Question

Find the x- intercepts(see picture). I used the quadratic formula and I substitute. I found 2 intercepts but I am not sure. Can you make it more clear for me? Thanks!

Answer 1

`-1+sqrt6/6` and `-1-sqrt6/6`
(note that the answer asks for exact form)

Explanation:

the quadratic formula should work, since it has given you two distinct intercepts.

`6x^2+12x+5 = 0`
`ax^2 + bx+c = 0`

`a =6, b = 12, c= 5`

quadratic formula: `x = (-b +- sqrt(b^2-4ac))/(2a)`

`x = (-12 +- sqrt(12^2-(4*6*5)))/(12)`

`= (-12 +- sqrt(144-120))/(12)`

`= (-12 +- sqrt(24))/(12)`

[note: the fact that `b^2-4ac` is above `0` means that there are two distinct real roots.]

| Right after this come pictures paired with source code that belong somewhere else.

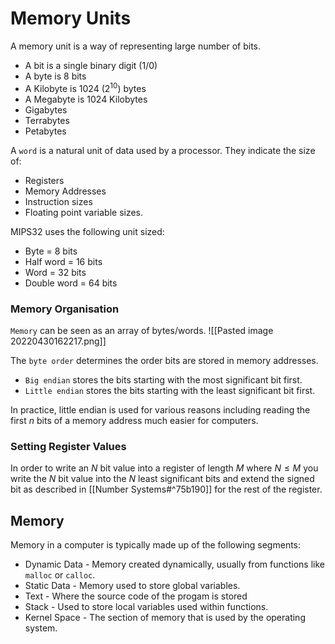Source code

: # Memory Units

A memory unit is a way of representing large number of bits.

* A bit is a single binary digit (1/0)
* A byte is 8 bits
* A Kilobyte is 1024 ($2^{10}$) bytes
* A Megabyte is 1024 Kilobytes
* Gigabytes
* Terrabytes
* Petabytes

A `word` is a natural unit of data used by a processor. They indicate the size of:
* Registers
* Memory Addresses
* Instruction sizes
* Floating point variable sizes.

MIPS32 uses the following unit sized:

* Byte = 8 bits
* Half word = 16 bits
* Word = 32 bits
* Double word = 64 bits

### Memory Organisation
`Memory` can be seen as an array of bytes/words.
![[Pasted image 20220430162217.png]]

The `byte order` determines the order bits are stored in memory addresses.
* `Big endian` stores the bits starting with the most significant bit first.
* `Little endian` stores the bits starting with the least significant bit first.

In practice, little endian is used for various reasons including reading the first $n$ bits of a memory address much easier for computers.

### Setting Register Values
In order to write an $N$ bit value into a register of length $M$ where $N \leq M$ you write the $N$ bit value into the $N$ least significant bits and extend the signed bit as described in [[Number Systems#^75b190]] for the rest of the register.

## Memory
Memory in a computer is typically made up of the following segments:
* Dynamic Data - Memory created dynamically, usually from functions like `malloc` or `calloc`.
* Static Data - Memory used to store global variables.
* Text - Where the source code of the progam is stored
* Stack - Used to store local variables used within functions.
* Kernel Space - The section of memory that is used by the operating system.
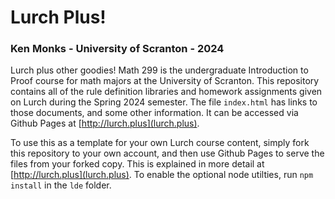 # Lurch Plus!

### Ken Monks - University of Scranton - 2024

Lurch plus other goodies! Math 299 is the undergraduate Introduction to Proof course for math majors at the University of Scranton.  This repository contains all of the rule definition libraries and homework assignments given on Lurch during the Spring 2024 semester.  The file `index.html` has links to those documents, and some other information.  It can be accessed via Github Pages at [http://lurch.plus](lurch.plus). 

To use this as a template for your own Lurch course content, simply fork this repository to your own account, and then use Github Pages to serve the files from your forked copy.  This is explained in more detail at [http://lurch.plus](lurch.plus). To enable the optional node utilties, run `npm install` in the `lde` folder.
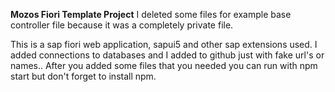 **Mozos Fiori Template Project**
I deleted some files for example base controller file because it was a completely private file.


This is a sap fiori web application, sapui5 and other sap extensions used. I added connections to databases and I added to github just with fake url's or names..
After you added some files that you needed you can run with npm start but don't forget to install npm. 
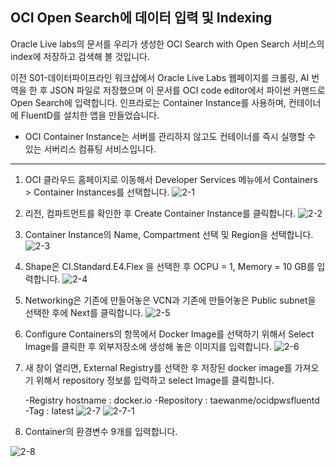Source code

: ## OCI Open Search에 데이터 입력 및 Indexing

Oracle Live labs의 문서를 우리가 생성한 OCI Search with Open Search 서비스의 index에 저장하고 검색해 볼 것입니다. 

이전 S01-데이터파이프라인 워크샵에서 Oracle Live Labs 웹페이지를 크롤링, AI 번역을 한 후 JSON 파일로 저장했으며 이 문서를 OCI code editor에서 파이썬 커맨드로 
Open Search에 입력합니다. 인프라로는 Container Instance를 사용하며, 컨테이너에 FluentD를 설치한 앱을 만들었습니다. 

* OCI Container Instance는 서버를 관리하지 않고도 컨테이너를 즉시 실행할 수 있는 서버리스 컴퓨팅 서비스입니다. 
 
---

1. OCI 클라우드 홈페이지로 이동해서 Developer Services 메뉴에서 Containers > Container Instances를 선택합니다.
![2-1](https://github.com/oraclekr-data-platform/ODWS-S04-ADB-Data-Visualization/assets/150219167/14b8cfd3-8c8e-4318-b076-d4f309116508)

2. 리전, 컴파트먼트를 확인한 후 Create Container Instance를 클릭합니다.
![2-2](https://github.com/oraclekr-data-platform/ODWS-S04-ADB-Data-Visualization/assets/150219167/230e18fb-7256-4fc1-9ee4-2983a087b40a)

3. Container Instance의 Name, Compartment 선택 및 Region을 선택합니다.
![2-3](https://github.com/oraclekr-data-platform/ODWS-S04-ADB-Data-Visualization/assets/150219167/d61fb44f-51d4-4149-af2a-89f5f5824e95)

4. Shape은 CI.Standard.E4.Flex 을 선택한 후 OCPU = 1, Memory = 10 GB를 입력합니다.
![2-4](https://github.com/oraclekr-data-platform/ODWS-S04-ADB-Data-Visualization/assets/150219167/d0d95c5e-d337-4dad-987e-cdd131bf7164)

5. Networking은 기존에 만들어놓은 VCN과 기존에 만들어놓은 Public subnet을 선택한 후에 Next를 클릭합니다.
![2-5](https://github.com/oraclekr-data-platform/ODWS-S04-ADB-Data-Visualization/assets/150219167/ba918830-4e10-4aa3-9203-2c297dd18115)

6. Configure Containers의 항목에서 Docker Image를 선택하기 위해서 Select Image를 클릭한 후 외부저장소에 생성해 놓은 이미지를 입력합니다.
![2-6](https://github.com/oraclekr-data-platform/ODWS-S04-ADB-Data-Visualization/assets/150219167/e15978da-1c3c-4c9c-8e1b-f6d895242980)

7. 새 창이 열리면, External Registry를 선택한 후 저장된 docker image를 가져오기 위해서 repository 정보를 입력하고 select Image를 클릭합니다.

   -Registry hostname : docker.io
   -Repository : taewanme/ocidpwsfluentd
   -Tag : latest
![2-7](https://github.com/oraclekr-data-platform/ODWS-S04-ADB-Data-Visualization/assets/150219167/dd21fee0-2210-47b0-bc3d-660927d78606)
![2-7-1](https://github.com/oraclekr-data-platform/ODWS-S04-ADB-Data-Visualization/assets/150219167/0c3b107f-2a7a-45d5-9c70-842a1420481e)

8. Container의 환경변수 9개를 입력합니다. 

   
![2-8](https://github.com/oraclekr-data-platform/ODWS-S04-ADB-Data-Visualization/assets/150219167/d310045d-b203-47c6-b228-16f0d19c9004)

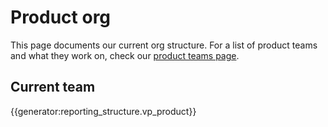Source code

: # Product org

This page documents our current org structure. For a list of product teams and what they work on, check our [product teams page](product_teams.md).

## Current team

{{generator:reporting_structure.vp_product}}

<!-- The content for this page comes from team.yml using reports_to relationships -->

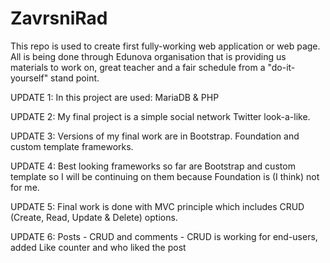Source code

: # ZavrsniRad
 
This repo is used to create first fully-working web application or web page.
All is being done through Edunova organisation that is providing us materials to work on, great teacher and a fair schedule from a "do-it-yourself" stand point.

UPDATE 1: In this project are used: MariaDB & PHP

UPDATE 2: My final project is a simple social network Twitter look-a-like.

UPDATE 3: Versions of my final work are in Bootstrap. Foundation and custom template frameworks.

UPDATE 4: Best looking frameworks so far are Bootstrap and custom template so I will be continuing on them because Foundation is (I think) not for me.

UPDATE 5: Final work is done with MVC principle which includes CRUD (Create, Read, Update & Delete) options.

UPDATE 6: Posts - CRUD and comments - CRUD is working for end-users, added Like counter and who liked the post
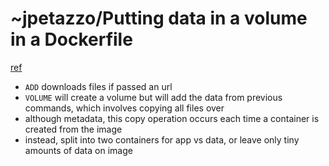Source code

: # ~jpetazzo/Putting data in a volume in a Dockerfile
[ref](http://jpetazzo.github.io/2015/01/19/dockerfile-and-data-in-volumes/)

- `ADD` downloads files if passed an url
- `VOLUME` will create a volume but will add the data from previous commands, which involves copying all files over
- although metadata, this copy operation occurs each time a container is created from the image
- instead, split into two containers for app vs data, or leave only tiny amounts of data on image
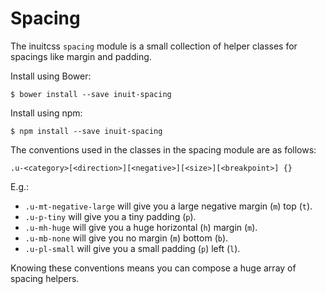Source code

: # Spacing

The inuitcss `spacing` module is a small collection of helper classes for
spacings like margin and padding.

Install using Bower:

    $ bower install --save inuit-spacing

Install using npm:

    $ npm install --save inuit-spacing


The conventions used in the classes in the spacing module are as follows:

    .u-<category>[<direction>][<negative>][<size>][<breakpoint>] {}

E.g.:

* `.u-mt-negative-large` will give you a large negative margin (`m`) top (`t`).
* `.u-p-tiny` will give you a tiny padding (`p`).
* `.u-mh-huge` will give you a huge horizontal (`h`) margin (`m`).
* `.u-mb-none` will give you no margin (`m`) bottom (`b`).
* `.u-pl-small` will give you a small padding (`p`) left (`l`).

Knowing these conventions means you can compose a huge array of spacing helpers.
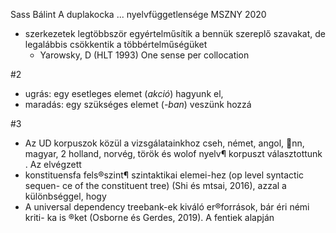 Sass Bálint
A duplakocka ... nyelvfüggetlensége
MSZNY 2020

* szerkezetek legtöbbször egyértelműsítik a bennük szereplő szavakat, de
  legalábbis csökkentik a többértelműségüket
  * Yarowsky, D (HLT 1993) One sense per collocation

#2

* ugrás: egy esetleges elemet (_akció_) hagyunk el,
* maradás: egy szükséges elemet (_-ban_) veszünk hozzá

#3

* Az UD korpuszok közül a vizsgálatainkhoz cseh, német, angol, nn, magyar, 2
holland, norvég, török és wolof nyelv¶ korpuszt választottunk . Az elvégzett
* konstituensfa fels®szint¶ szintaktikai elemei-hez (op level syntactic sequen-
  ce of the constituent tree) (Shi és mtsai, 2016), azzal a különbséggel, hogy
* A universal dependency treebank-ek kiváló er®források, bár
  éri némi kriti- ka is ®ket (Osborne és Gerdes, 2019). A fentiek alapján
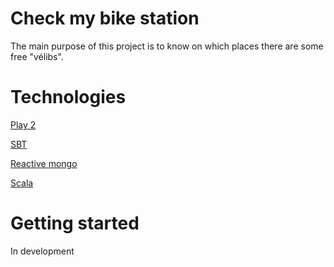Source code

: Check my bike station
=====================

The main purpose of this project is to know on which places there are some free "vélibs".

Technologies
============

[Play 2](https://www.playframework.com/)

[SBT](http://www.scala-sbt.org/)

[Reactive mongo](http://reactivemongo.org/)

[Scala](https://www.scala-lang.org/)

Getting started
===============

In development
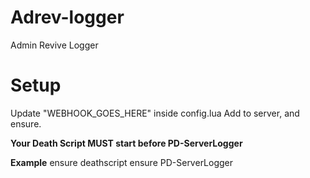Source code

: # Adrev-logger
Admin Revive Logger

# Setup

Update "WEBHOOK_GOES_HERE" inside config.lua
Add to server, and ensure. 

**Your Death Script MUST start before PD-ServerLogger**

**Example**
ensure deathscript
ensure PD-ServerLogger
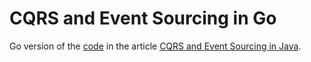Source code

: # CQRS and Event Sourcing in Go

Go version of the [code](https://github.com/eugenp/tutorials/tree/master/patterns-modules/cqrs-es) in the article [CQRS and Event Sourcing in Java](https://www.baeldung.com/cqrs-event-sourcing-java).

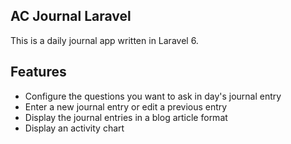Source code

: ## AC Journal Laravel

This is a daily journal app written in Laravel 6.  

## Features

- Configure the questions you want to ask in day's journal entry
- Enter a new journal entry or edit a previous entry
- Display the journal entries in a blog article format
- Display an activity chart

`sqrt(24) = (sqrt4) * (sqrt6) = 2sqrt6`

`(-12 +- sqrt(24))/(12) = (-6+-sqrt6)/(6)`

`= -1 +- sqrt6/6`

this gives us the solutions `-1+sqrt6/6` and `-1-sqrt6/6`.

this graph shows that the parabola does meet the `x-`axis twice.
the graph has `2` `x-`intercepts.

the graph shows `x-`values of `-1.4082` and `-0.5918`,

which are decimal approximations of `-1-sqrt6/6` and `-1+sqrt6/6` respectively.